Consider how hard this is even in simpler categories. Cyprus’s government-backed e-Kalathi grocery comparison platform launched with the goal of transparent supermarket price tracking. Within months, the Cyprus Consumer Association flagged accuracy problems — pricing inconsistencies, incomplete product coverage, misleading comparisons. And that’s groceries, where a bottle of milk is a bottle of milk.
Fashion is orders of magnitude harder. Product feeds arrive in dozens of incompatible formats. A “navy blue slim-fit cotton shirt” from one retailer might be listed as a “dark blue fitted cotton top” from another — same product, entirely different data. Normalizing that across thousands of products from dozens of retailers requires purpose-built AI pipelines. Stylino, a Cyprus-based fashion price comparison engine, processes feeds from 65+ retailers and uses AI to match and deduplicate over 385,000 products into a single searchable catalogue. Building that kind of data layer took months of custom engineering — and it’s the sort of plumbing that agentic commerce will eventually need to function in fashion.
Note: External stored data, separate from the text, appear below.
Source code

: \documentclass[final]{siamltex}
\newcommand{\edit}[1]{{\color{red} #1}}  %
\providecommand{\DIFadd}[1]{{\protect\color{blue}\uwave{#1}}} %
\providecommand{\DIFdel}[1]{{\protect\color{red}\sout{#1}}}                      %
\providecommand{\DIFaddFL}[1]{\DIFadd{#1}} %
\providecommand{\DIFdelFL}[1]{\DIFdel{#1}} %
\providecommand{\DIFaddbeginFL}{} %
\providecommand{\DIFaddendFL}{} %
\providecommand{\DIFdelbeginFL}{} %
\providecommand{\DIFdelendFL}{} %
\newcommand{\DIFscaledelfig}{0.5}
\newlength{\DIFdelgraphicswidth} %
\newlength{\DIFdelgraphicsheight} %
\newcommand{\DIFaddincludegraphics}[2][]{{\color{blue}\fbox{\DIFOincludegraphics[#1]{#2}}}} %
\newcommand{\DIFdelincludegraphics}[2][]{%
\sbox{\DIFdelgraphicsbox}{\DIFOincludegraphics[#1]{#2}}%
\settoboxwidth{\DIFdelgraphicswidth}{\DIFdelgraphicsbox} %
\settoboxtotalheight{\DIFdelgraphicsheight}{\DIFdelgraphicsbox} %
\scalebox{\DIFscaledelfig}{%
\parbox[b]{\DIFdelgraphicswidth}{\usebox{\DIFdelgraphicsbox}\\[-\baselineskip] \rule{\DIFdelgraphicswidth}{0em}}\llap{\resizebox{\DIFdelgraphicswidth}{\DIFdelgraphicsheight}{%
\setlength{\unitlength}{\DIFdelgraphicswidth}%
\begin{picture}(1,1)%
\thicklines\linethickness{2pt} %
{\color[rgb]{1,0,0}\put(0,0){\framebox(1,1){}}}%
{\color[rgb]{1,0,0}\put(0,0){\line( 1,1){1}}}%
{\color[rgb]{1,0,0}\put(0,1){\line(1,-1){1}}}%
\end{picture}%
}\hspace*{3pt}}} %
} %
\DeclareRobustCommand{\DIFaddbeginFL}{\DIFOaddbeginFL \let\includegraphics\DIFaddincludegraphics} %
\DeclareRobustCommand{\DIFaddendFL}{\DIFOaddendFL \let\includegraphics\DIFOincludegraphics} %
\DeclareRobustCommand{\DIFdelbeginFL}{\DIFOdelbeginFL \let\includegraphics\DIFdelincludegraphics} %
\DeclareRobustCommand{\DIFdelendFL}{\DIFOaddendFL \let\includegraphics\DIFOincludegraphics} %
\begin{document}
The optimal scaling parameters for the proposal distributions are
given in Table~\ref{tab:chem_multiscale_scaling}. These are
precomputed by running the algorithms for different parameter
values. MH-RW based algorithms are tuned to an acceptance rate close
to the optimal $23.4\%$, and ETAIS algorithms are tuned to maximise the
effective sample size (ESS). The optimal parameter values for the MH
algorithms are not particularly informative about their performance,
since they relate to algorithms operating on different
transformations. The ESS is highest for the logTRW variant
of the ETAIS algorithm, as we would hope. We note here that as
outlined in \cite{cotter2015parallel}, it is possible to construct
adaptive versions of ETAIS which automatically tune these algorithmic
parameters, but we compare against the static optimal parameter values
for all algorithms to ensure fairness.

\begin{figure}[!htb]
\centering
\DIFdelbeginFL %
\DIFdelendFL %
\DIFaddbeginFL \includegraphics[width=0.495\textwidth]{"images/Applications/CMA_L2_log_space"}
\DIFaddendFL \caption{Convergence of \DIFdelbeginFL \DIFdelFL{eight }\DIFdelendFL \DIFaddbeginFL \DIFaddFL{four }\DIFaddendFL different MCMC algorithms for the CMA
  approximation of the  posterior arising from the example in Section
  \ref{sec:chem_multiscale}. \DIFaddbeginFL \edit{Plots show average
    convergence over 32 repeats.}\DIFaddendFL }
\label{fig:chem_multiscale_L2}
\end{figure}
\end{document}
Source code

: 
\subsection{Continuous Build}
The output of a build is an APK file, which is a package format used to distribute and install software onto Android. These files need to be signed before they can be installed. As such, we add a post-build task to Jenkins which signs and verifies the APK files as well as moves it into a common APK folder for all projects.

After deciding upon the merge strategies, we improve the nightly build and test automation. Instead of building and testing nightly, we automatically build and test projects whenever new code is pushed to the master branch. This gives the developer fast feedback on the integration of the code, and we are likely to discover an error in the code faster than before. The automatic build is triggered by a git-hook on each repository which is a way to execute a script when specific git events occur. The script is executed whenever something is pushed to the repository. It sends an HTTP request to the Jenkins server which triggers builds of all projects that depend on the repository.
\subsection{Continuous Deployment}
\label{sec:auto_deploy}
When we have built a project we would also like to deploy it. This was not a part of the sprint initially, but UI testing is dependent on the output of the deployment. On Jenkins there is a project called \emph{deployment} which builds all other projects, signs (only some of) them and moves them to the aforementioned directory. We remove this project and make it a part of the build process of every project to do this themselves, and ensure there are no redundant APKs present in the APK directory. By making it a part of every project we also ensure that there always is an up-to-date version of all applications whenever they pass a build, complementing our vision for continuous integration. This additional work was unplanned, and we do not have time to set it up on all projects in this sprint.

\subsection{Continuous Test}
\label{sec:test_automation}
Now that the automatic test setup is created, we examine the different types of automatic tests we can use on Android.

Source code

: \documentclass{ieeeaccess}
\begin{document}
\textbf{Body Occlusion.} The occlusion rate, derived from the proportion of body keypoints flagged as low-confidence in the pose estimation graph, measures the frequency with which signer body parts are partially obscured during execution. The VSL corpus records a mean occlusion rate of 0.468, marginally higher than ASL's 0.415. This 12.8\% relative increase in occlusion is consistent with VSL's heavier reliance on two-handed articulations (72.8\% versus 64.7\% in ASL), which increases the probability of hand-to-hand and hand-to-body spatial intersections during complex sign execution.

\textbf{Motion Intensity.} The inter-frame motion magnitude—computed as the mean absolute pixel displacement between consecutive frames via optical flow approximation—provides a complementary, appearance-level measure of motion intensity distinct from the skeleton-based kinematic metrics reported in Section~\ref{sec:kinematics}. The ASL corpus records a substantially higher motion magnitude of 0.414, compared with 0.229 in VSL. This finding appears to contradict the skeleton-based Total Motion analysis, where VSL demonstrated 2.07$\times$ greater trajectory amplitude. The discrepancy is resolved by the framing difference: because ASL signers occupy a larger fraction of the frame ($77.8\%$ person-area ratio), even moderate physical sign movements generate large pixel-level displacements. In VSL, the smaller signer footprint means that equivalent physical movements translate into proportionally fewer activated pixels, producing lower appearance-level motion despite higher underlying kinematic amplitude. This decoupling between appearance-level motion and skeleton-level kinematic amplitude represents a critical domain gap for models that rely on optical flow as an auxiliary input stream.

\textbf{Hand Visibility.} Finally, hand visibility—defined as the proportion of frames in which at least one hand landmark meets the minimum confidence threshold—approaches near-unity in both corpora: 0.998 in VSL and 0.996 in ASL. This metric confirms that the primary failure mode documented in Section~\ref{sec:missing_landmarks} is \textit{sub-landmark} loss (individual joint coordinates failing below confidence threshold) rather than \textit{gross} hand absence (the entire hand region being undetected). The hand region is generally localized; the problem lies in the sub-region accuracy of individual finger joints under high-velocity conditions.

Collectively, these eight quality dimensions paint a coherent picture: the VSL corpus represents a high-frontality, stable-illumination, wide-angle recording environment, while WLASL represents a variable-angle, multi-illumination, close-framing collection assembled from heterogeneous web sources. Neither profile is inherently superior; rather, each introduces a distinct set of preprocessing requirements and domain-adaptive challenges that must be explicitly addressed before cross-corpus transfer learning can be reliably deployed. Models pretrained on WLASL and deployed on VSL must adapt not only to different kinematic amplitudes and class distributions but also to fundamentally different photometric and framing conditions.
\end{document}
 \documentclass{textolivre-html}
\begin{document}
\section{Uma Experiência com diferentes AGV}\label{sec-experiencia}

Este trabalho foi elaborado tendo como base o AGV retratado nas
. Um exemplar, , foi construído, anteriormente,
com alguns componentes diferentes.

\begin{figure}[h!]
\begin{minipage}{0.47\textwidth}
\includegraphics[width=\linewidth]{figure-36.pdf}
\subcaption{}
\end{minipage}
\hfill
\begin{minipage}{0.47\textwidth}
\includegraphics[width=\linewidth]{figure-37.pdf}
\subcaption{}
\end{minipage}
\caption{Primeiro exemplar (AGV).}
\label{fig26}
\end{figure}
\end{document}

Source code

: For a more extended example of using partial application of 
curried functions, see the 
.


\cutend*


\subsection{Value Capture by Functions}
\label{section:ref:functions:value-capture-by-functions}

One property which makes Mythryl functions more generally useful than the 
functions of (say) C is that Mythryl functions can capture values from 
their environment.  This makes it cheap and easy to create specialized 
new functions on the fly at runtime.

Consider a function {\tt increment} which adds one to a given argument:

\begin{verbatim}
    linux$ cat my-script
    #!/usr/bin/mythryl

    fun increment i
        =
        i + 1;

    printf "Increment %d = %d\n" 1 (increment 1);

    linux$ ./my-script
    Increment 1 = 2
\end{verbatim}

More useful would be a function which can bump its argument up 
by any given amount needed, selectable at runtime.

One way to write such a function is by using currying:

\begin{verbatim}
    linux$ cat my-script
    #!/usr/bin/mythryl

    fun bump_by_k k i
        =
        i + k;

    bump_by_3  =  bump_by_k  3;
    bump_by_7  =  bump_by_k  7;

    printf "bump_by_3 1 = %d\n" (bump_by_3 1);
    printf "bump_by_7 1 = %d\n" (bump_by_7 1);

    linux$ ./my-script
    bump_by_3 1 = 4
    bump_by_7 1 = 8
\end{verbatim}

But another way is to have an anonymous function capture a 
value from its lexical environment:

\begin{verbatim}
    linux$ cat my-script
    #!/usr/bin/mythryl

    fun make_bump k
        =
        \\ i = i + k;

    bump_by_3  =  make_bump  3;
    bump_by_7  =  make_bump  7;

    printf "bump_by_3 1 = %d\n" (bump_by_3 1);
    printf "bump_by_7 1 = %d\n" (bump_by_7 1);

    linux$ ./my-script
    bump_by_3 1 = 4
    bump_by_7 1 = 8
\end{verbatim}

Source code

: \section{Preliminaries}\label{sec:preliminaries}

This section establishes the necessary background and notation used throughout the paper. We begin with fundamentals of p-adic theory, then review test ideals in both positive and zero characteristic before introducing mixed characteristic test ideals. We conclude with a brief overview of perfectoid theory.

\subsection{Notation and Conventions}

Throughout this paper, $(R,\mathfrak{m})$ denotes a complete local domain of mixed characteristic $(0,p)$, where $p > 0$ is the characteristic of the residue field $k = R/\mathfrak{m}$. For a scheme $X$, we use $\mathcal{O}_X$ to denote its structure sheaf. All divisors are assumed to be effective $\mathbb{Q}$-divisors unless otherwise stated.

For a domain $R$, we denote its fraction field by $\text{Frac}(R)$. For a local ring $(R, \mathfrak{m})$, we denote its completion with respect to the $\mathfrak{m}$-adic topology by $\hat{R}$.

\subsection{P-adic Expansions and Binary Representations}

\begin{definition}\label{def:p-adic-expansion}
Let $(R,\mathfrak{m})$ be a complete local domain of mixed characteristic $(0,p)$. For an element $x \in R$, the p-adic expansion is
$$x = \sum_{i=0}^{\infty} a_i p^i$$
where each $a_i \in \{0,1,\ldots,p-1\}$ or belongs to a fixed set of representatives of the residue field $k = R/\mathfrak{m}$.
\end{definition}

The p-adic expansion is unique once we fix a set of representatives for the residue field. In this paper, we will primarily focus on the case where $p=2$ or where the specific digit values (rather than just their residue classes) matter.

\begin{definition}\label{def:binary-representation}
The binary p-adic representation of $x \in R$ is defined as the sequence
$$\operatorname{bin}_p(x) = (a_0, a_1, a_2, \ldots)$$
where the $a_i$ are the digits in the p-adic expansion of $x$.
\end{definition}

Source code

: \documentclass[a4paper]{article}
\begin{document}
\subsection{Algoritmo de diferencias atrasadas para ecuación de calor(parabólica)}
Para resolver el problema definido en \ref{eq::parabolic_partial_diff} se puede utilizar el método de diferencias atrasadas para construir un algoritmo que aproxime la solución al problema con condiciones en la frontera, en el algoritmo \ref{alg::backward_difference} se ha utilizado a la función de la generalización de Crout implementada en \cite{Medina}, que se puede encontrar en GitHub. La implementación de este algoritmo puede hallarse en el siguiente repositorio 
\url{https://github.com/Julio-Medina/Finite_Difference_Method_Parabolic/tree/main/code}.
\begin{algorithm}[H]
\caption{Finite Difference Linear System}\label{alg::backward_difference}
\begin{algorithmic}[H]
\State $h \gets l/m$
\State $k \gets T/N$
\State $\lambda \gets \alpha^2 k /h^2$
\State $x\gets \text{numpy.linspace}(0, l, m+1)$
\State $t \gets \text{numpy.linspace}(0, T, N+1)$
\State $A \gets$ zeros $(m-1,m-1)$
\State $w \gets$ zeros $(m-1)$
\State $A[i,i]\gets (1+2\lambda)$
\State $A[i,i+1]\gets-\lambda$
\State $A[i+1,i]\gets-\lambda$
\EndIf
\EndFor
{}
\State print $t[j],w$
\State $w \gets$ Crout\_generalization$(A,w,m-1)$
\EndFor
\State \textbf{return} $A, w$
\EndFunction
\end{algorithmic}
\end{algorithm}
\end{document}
On the visual side, companies like Aiuta are using AI to generate styled product imagery and virtual try-on experiences, addressing the content bottleneck that currently limits how well any automated system can present fashion to consumers. These building blocks, structured data, visual content, size intelligence, will eventually form the infrastructure layer that agents plug into. But we’re early.
The Likely Sequence
Fashion won’t leap from browsing to fully autonomous purchasing. The transition will happen in stages, and each stage suits a different kind of AI intervention.
First, consumers browse and discover. This is visual, emotional, and social. It won’t be delegated to an agent anytime soon, because delegation defeats the purpose. Second, AI helps compare prices and availability across retailers — this is already happening and provides genuine value. Third, AI monitors price drops, tracks wish lists, and sends alerts when a saved item goes on sale. Useful, but still decision-support rather than decision-making. Fourth, AI executes purchases on known, pre-approved items: reorders, basics, and items the consumer has bought before in the right size.
Only that last step is truly “agentic.” And it applies primarily to commodity fashion: underwear, socks, a replacement white t-shirt, not to the discovery-driven shopping that accounts for most fashion spending. McKinsey’s European agentic commerce research confirms this sequencing: AI is being adopted first as a “decision-support layer, compressing research, comparison, and synthesis,” with usage declining as activities move closer to execution.
Here’s the uncomfortable truth for the agentic commerce narrative: the fitting room is where most fashion decisions actually happen. It’s physical. It’s emotional. Sometimes it involves a friend outside the curtain saying, “absolutely not.” AI agents are exceptional at finding you the cheapest red-eye to Tokyo. They are not standing in that fitting room mirror with you. The agent who wins in fashion won’t be the one who buys for you. It’ll be the one that helps you see better: more options, better prices, smarter comparisons, while you keep making the call.